-- DATASET RECORDS follows --

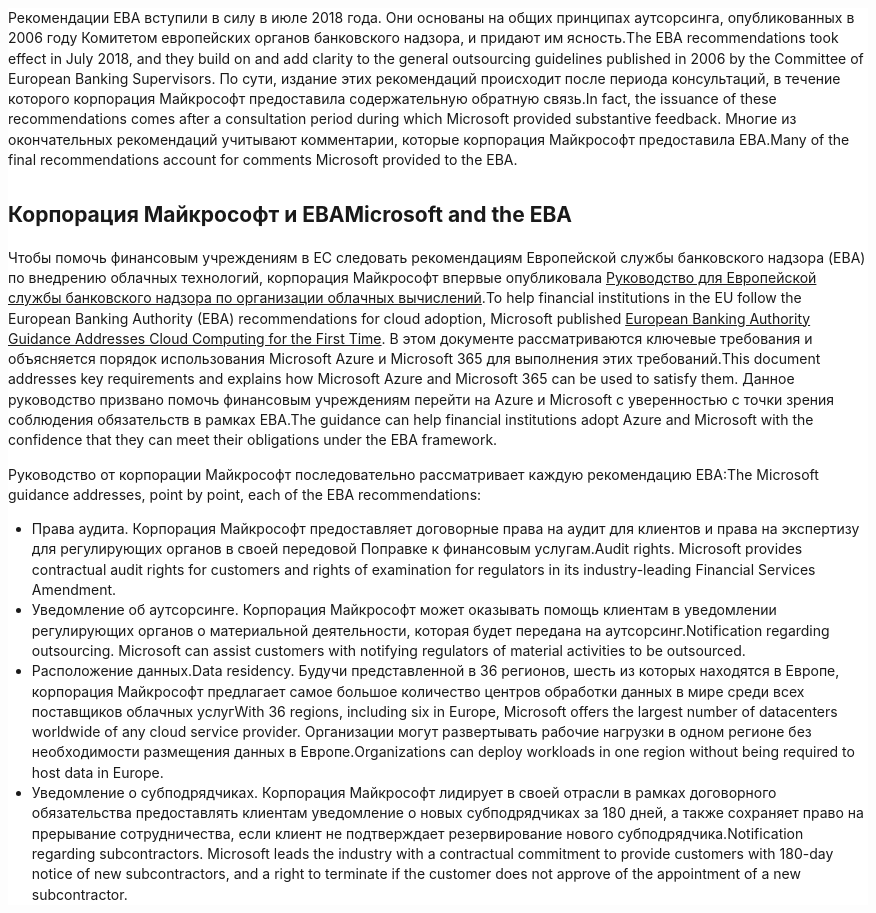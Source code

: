 <span data-ttu-id="afe6e-109">Рекомендации EBA вступили в силу в июле 2018 года. Они основаны на общих принципах аутсорсинга, опубликованных в 2006 году Комитетом европейских органов банковского надзора, и придают им ясность.</span><span class="sxs-lookup"><span data-stu-id="afe6e-109">The EBA recommendations took effect in July 2018, and they build on and add clarity to the general outsourcing guidelines published in 2006 by the Committee of European Banking Supervisors.</span></span> <span data-ttu-id="afe6e-110">По сути, издание этих рекомендаций происходит после периода консультаций, в течение которого корпорация Майкрософт предоставила содержательную обратную связь.</span><span class="sxs-lookup"><span data-stu-id="afe6e-110">In fact, the issuance of these recommendations comes after a consultation period during which Microsoft provided substantive feedback.</span></span> <span data-ttu-id="afe6e-111">Многие из окончательных рекомендаций учитывают комментарии, которые корпорация Майкрософт предоставила EBA.</span><span class="sxs-lookup"><span data-stu-id="afe6e-111">Many of the final recommendations account for comments Microsoft provided to the EBA.</span></span>

## <a name="microsoft-and-the-eba"></a><span data-ttu-id="afe6e-112">Корпорация Майкрософт и EBA</span><span class="sxs-lookup"><span data-stu-id="afe6e-112">Microsoft and the EBA</span></span>

<span data-ttu-id="afe6e-113">Чтобы помочь финансовым учреждениям в ЕС следовать рекомендациям Европейской службы банковского надзора (EBA) по внедрению облачных технологий, корпорация Майкрософт впервые опубликовала [Руководство для Европейской службы банковского надзора по организации облачных вычислений](https://aka.ms/FinServ-Guide-EuBankAuth).</span><span class="sxs-lookup"><span data-stu-id="afe6e-113">To help financial institutions in the EU follow the European Banking Authority (EBA) recommendations for cloud adoption, Microsoft published [European Banking Authority Guidance Addresses Cloud Computing for the First Time](https://aka.ms/FinServ-Guide-EuBankAuth).</span></span> <span data-ttu-id="afe6e-114">В этом документе рассматриваются ключевые требования и объясняется порядок использования Microsoft Azure и Microsoft 365 для выполнения этих требований.</span><span class="sxs-lookup"><span data-stu-id="afe6e-114">This document addresses key requirements and explains how Microsoft Azure and Microsoft 365 can be used to satisfy them.</span></span> <span data-ttu-id="afe6e-115">Данное руководство призвано помочь финансовым учреждениям перейти на Azure и Microsoft с уверенностью с точки зрения соблюдения обязательств в рамках EBA.</span><span class="sxs-lookup"><span data-stu-id="afe6e-115">The guidance can help financial institutions adopt Azure and Microsoft with the confidence that they can meet their obligations under the EBA framework.</span></span>

<span data-ttu-id="afe6e-116">Руководство от корпорации Майкрософт последовательно рассматривает каждую рекомендацию EBA:</span><span class="sxs-lookup"><span data-stu-id="afe6e-116">The Microsoft guidance addresses, point by point, each of the EBA recommendations:</span></span>

- <span data-ttu-id="afe6e-p104">Права аудита. Корпорация Майкрософт предоставляет договорные права на аудит для клиентов и права на экспертизу для регулирующих органов в своей передовой Поправке к финансовым услугам.</span><span class="sxs-lookup"><span data-stu-id="afe6e-p104">Audit rights. Microsoft provides contractual audit rights for customers and rights of examination for regulators in its industry-leading Financial Services Amendment.</span></span>
- <span data-ttu-id="afe6e-p105">Уведомление об аутсорсинге. Корпорация Майкрософт может оказывать помощь клиентам в уведомлении регулирующих органов о материальной деятельности, которая будет передана на аутсорсинг.</span><span class="sxs-lookup"><span data-stu-id="afe6e-p105">Notification regarding outsourcing. Microsoft can assist customers with notifying regulators of material activities to be outsourced.</span></span>
- <span data-ttu-id="afe6e-121">Расположение данных.</span><span class="sxs-lookup"><span data-stu-id="afe6e-121">Data residency.</span></span> <span data-ttu-id="afe6e-122">Будучи представленной в 36 регионов, шесть из которых находятся в Европе, корпорация Майкрософт предлагает самое большое количество центров обработки данных в мире среди всех поставщиков облачных услуг</span><span class="sxs-lookup"><span data-stu-id="afe6e-122">With 36 regions, including six in Europe, Microsoft offers the largest number of datacenters worldwide of any cloud service provider.</span></span> <span data-ttu-id="afe6e-123">Организации могут развертывать рабочие нагрузки в одном регионе без необходимости размещения данных в Европе.</span><span class="sxs-lookup"><span data-stu-id="afe6e-123">Organizations can deploy workloads in one region without being required to host data in Europe.</span></span>
- <span data-ttu-id="afe6e-p107">Уведомление о субподрядчиках. Корпорация Майкрософт лидирует в своей отрасли в рамках договорного обязательства предоставлять клиентам уведомление о новых субподрядчиках за 180 дней, а также сохраняет право на прерывание сотрудничества, если клиент не подтверждает резервирование нового субподрядчика.</span><span class="sxs-lookup"><span data-stu-id="afe6e-p107">Notification regarding subcontractors. Microsoft leads the industry with a contractual commitment to provide customers with 180-day notice of new subcontractors, and a right to terminate if the customer does not approve of the appointment of a new subcontractor.</span></span>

-- DATASET RECORDS concluded --

GOAL OF THE EXERCISE: Each entry above is to be given again exactly, and any image in it is to be dropped.

EXERCISE SOLUTION:
Source code

: <span data-ttu-id="afe6e-109">Рекомендации EBA вступили в силу в июле 2018 года. Они основаны на общих принципах аутсорсинга, опубликованных в 2006 году Комитетом европейских органов банковского надзора, и придают им ясность.</span><span class="sxs-lookup"><span data-stu-id="afe6e-109">The EBA recommendations took effect in July 2018, and they build on and add clarity to the general outsourcing guidelines published in 2006 by the Committee of European Banking Supervisors.</span></span> <span data-ttu-id="afe6e-110">По сути, издание этих рекомендаций происходит после периода консультаций, в течение которого корпорация Майкрософт предоставила содержательную обратную связь.</span><span class="sxs-lookup"><span data-stu-id="afe6e-110">In fact, the issuance of these recommendations comes after a consultation period during which Microsoft provided substantive feedback.</span></span> <span data-ttu-id="afe6e-111">Многие из окончательных рекомендаций учитывают комментарии, которые корпорация Майкрософт предоставила EBA.</span><span class="sxs-lookup"><span data-stu-id="afe6e-111">Many of the final recommendations account for comments Microsoft provided to the EBA.</span></span>

## <a name="microsoft-and-the-eba"></a><span data-ttu-id="afe6e-112">Корпорация Майкрософт и EBA</span><span class="sxs-lookup"><span data-stu-id="afe6e-112">Microsoft and the EBA</span></span>

<span data-ttu-id="afe6e-113">Чтобы помочь финансовым учреждениям в ЕС следовать рекомендациям Европейской службы банковского надзора (EBA) по внедрению облачных технологий, корпорация Майкрософт впервые опубликовала [Руководство для Европейской службы банковского надзора по организации облачных вычислений](https://aka.ms/FinServ-Guide-EuBankAuth).</span><span class="sxs-lookup"><span data-stu-id="afe6e-113">To help financial institutions in the EU follow the European Banking Authority (EBA) recommendations for cloud adoption, Microsoft published [European Banking Authority Guidance Addresses Cloud Computing for the First Time](https://aka.ms/FinServ-Guide-EuBankAuth).</span></span> <span data-ttu-id="afe6e-114">В этом документе рассматриваются ключевые требования и объясняется порядок использования Microsoft Azure и Microsoft 365 для выполнения этих требований.</span><span class="sxs-lookup"><span data-stu-id="afe6e-114">This document addresses key requirements and explains how Microsoft Azure and Microsoft 365 can be used to satisfy them.</span></span> <span data-ttu-id="afe6e-115">Данное руководство призвано помочь финансовым учреждениям перейти на Azure и Microsoft с уверенностью с точки зрения соблюдения обязательств в рамках EBA.</span><span class="sxs-lookup"><span data-stu-id="afe6e-115">The guidance can help financial institutions adopt Azure and Microsoft with the confidence that they can meet their obligations under the EBA framework.</span></span>

<span data-ttu-id="afe6e-116">Руководство от корпорации Майкрософт последовательно рассматривает каждую рекомендацию EBA:</span><span class="sxs-lookup"><span data-stu-id="afe6e-116">The Microsoft guidance addresses, point by point, each of the EBA recommendations:</span></span>

- <span data-ttu-id="afe6e-p104">Права аудита. Корпорация Майкрософт предоставляет договорные права на аудит для клиентов и права на экспертизу для регулирующих органов в своей передовой Поправке к финансовым услугам.</span><span class="sxs-lookup"><span data-stu-id="afe6e-p104">Audit rights. Microsoft provides contractual audit rights for customers and rights of examination for regulators in its industry-leading Financial Services Amendment.</span></span>
- <span data-ttu-id="afe6e-p105">Уведомление об аутсорсинге. Корпорация Майкрософт может оказывать помощь клиентам в уведомлении регулирующих органов о материальной деятельности, которая будет передана на аутсорсинг.</span><span class="sxs-lookup"><span data-stu-id="afe6e-p105">Notification regarding outsourcing. Microsoft can assist customers with notifying regulators of material activities to be outsourced.</span></span>
- <span data-ttu-id="afe6e-121">Расположение данных.</span><span class="sxs-lookup"><span data-stu-id="afe6e-121">Data residency.</span></span> <span data-ttu-id="afe6e-122">Будучи представленной в 36 регионов, шесть из которых находятся в Европе, корпорация Майкрософт предлагает самое большое количество центров обработки данных в мире среди всех поставщиков облачных услуг</span><span class="sxs-lookup"><span data-stu-id="afe6e-122">With 36 regions, including six in Europe, Microsoft offers the largest number of datacenters worldwide of any cloud service provider.</span></span> <span data-ttu-id="afe6e-123">Организации могут развертывать рабочие нагрузки в одном регионе без необходимости размещения данных в Европе.</span><span class="sxs-lookup"><span data-stu-id="afe6e-123">Organizations can deploy workloads in one region without being required to host data in Europe.</span></span>
- <span data-ttu-id="afe6e-p107">Уведомление о субподрядчиках. Корпорация Майкрософт лидирует в своей отрасли в рамках договорного обязательства предоставлять клиентам уведомление о новых субподрядчиках за 180 дней, а также сохраняет право на прерывание сотрудничества, если клиент не подтверждает резервирование нового субподрядчика.</span><span class="sxs-lookup"><span data-stu-id="afe6e-p107">Notification regarding subcontractors. Microsoft leads the industry with a contractual commitment to provide customers with 180-day notice of new subcontractors, and a right to terminate if the customer does not approve of the appointment of a new subcontractor.</span></span>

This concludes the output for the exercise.